Conservative (1867-1942)

Mr. NORTHRUP.

And the hon. minister lias shown by the argument I have referred

to it means the seven provinces. I am taking the hon. gentleman's report, and not at present giving my own views. He has proved to his own satisfaction that Canada consists of the seven provinces. How then would you work out this 51st clause V If he wishes to change his opinion and make the section mean the whole of Canada, how would he work out the 51st clause according to his contention ? Whatever portions compose Canada this clause provides for equal treatment. But what would you do when you come to British Columbia ? Can you apply section 51 to that province ? In view of the fact that its representations is never to be decreased below six members, how is it possible to apply this section to that province ? Then, how about the territories, if, as the hon. minister contends, Canada consists of the whole country from ocean to ocean ? It is settled law that we have the power, under the imperial statutes, to give the territories as large representations as we see fit. We can give them ten or fifty or an hundred members, as we please. So section 51 clearly does not apply to the territories. According to the hon. gentleman though, section 51 applies to the whole of Canada, it does not apply to the North-west Territories, the largest division of Canada, or to British Columbia, which is the largest province. I do not pretend to be very familiar with the geographical facts, but, if you subtract from the whole area of Canada the area of the North-west Territories and British Columbia, I am inclined to think that you will find that the greater part of Canadian territory is outside the operation of section 51, and we know that the time is not far distant when the North-west Territories and British Columbia will be, in population, the greatest part of the Dominion. So, the hon. gentleman has led himself into a difficulty there.

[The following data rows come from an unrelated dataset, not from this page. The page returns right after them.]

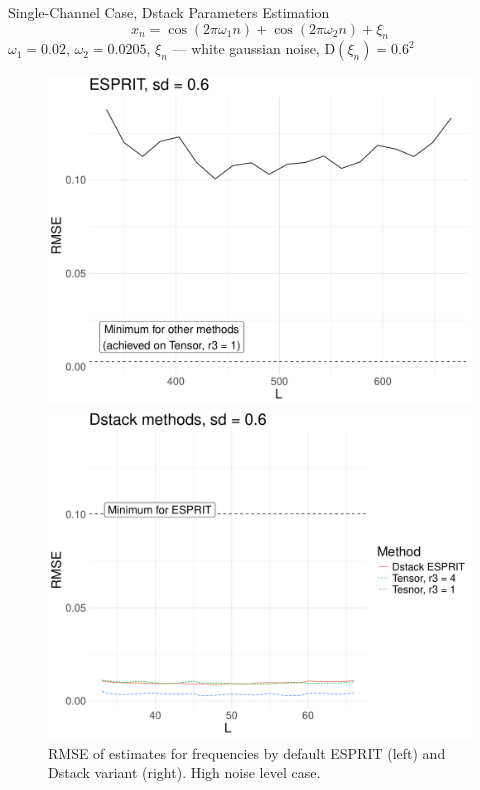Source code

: \documentclass[pdf, unicode, ucs, notheorems]{beamer}
\theoremstyle{definition}
\begin{document}
\begin{frame}{Single-Channel Case, Dstack Parameters Estimation}
  \vspace*{-0.3cm}
  \[
    x_{n} = \cos(2 \pi \omega_1 n) +
    \cos(2 \pi \omega_2 n) + \xi_n
  \]
  $\omega_1 = 0.02,\, \omega_2 = 0.0205$, $\xi_n$ --- white gaussian
  noise, $\mathrm{D}(\xi_n) = 0.6^2$
  \begin{figure}
    \begin{minipage}{0.48\textwidth}
      \centering
      \includegraphics[width=\textwidth]{img/htlsd_byL_real_param_rmse_esprit_3.pdf}
    \end{minipage}
    \begin{minipage}{0.48\textwidth}
      \centering
      \includegraphics[width=\textwidth]{img/htlsd_byL_real_param_rmse_dstack_3.pdf}
    \end{minipage}
    \caption{RMSE of estimates for frequencies by default ESPRIT
    (left) and Dstack variant (right). High noise level case.}
  \end{figure}
\end{frame}
\end{document}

I only wished to call attention to a few points in the report of the Minister of Justice to argue that, when a gentleman of his attainments at the bar, and with his talents -talents which we all admire-looking into this matter and preparing a state paper, commits the inaccuracies I have pointed out, and comes to such conclusions as I have shown, the ordinary humble member of this House, such as myself and those who sit about me, may well say that this question is not so beyond doubt that we should be justified in proposing legislation until the best opinions that we can obtain have been obtained.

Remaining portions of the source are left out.